[Rendered images with source text]
◆ ◆ ◆ ◆ ◆

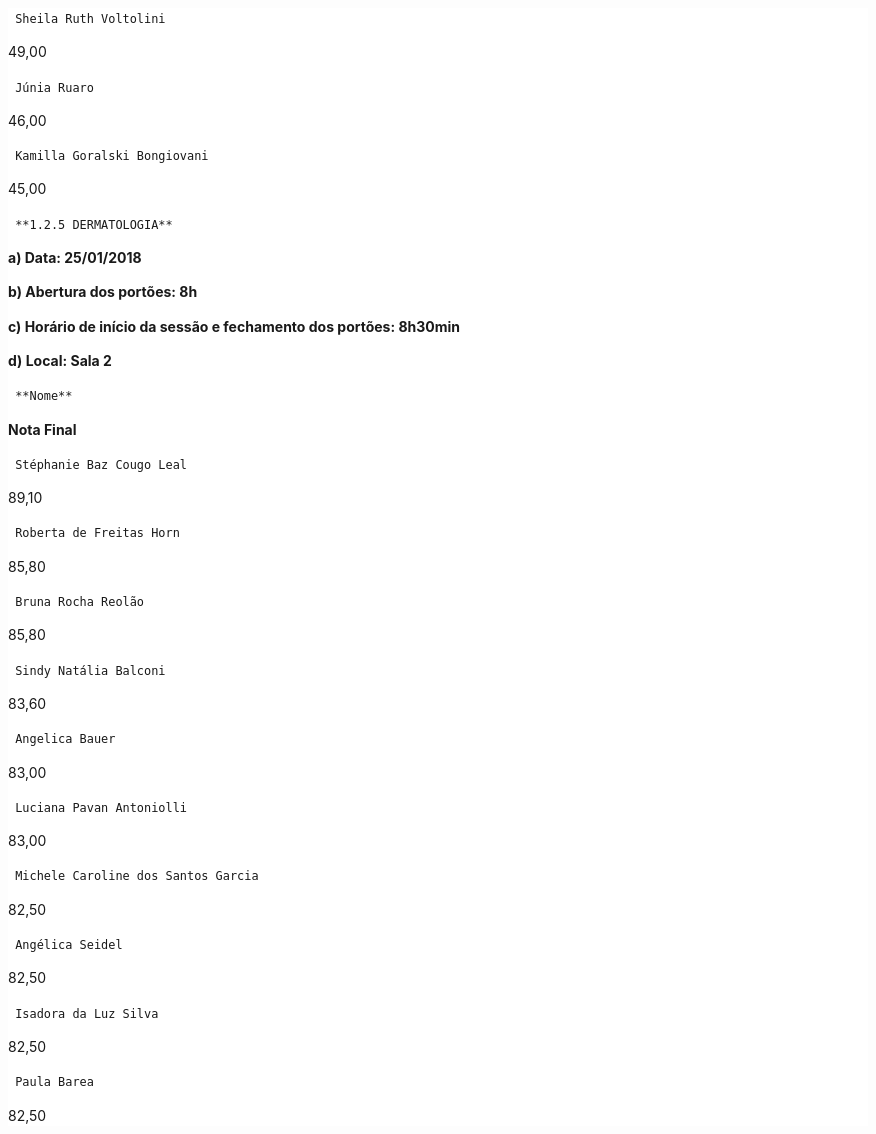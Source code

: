      Sheila Ruth Voltolini

   49,00

     Júnia Ruaro

   46,00

     Kamilla Goralski Bongiovani

   45,00

     **1.2.5 DERMATOLOGIA** 

 **a) Data: 25/01/2018** 

 **b) Abertura dos portões: 8h** 

 **c) Horário de início da sessão e fechamento dos portões: 8h30min** 

 **d) Local: Sala 2**

     **Nome**

   **Nota Final**

     Stéphanie Baz Cougo Leal

   89,10

     Roberta de Freitas Horn

   85,80

     Bruna Rocha Reolão

   85,80

     Sindy Natália Balconi

   83,60

     Angelica Bauer

   83,00

     Luciana Pavan Antoniolli

   83,00

     Michele Caroline dos Santos Garcia

   82,50

     Angélica Seidel

   82,50

     Isadora da Luz Silva

   82,50

     Paula Barea

   82,50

◆ ◆ ◆ ◆ ◆

TASK GOAL
Report each line in the entries where the string "portões" occurs.

ANSWER TO THIS EXERCISE
 **b) Abertura dos portões: 8h** 
 **c) Horário de início da sessão e fechamento dos portões: 8h30min** 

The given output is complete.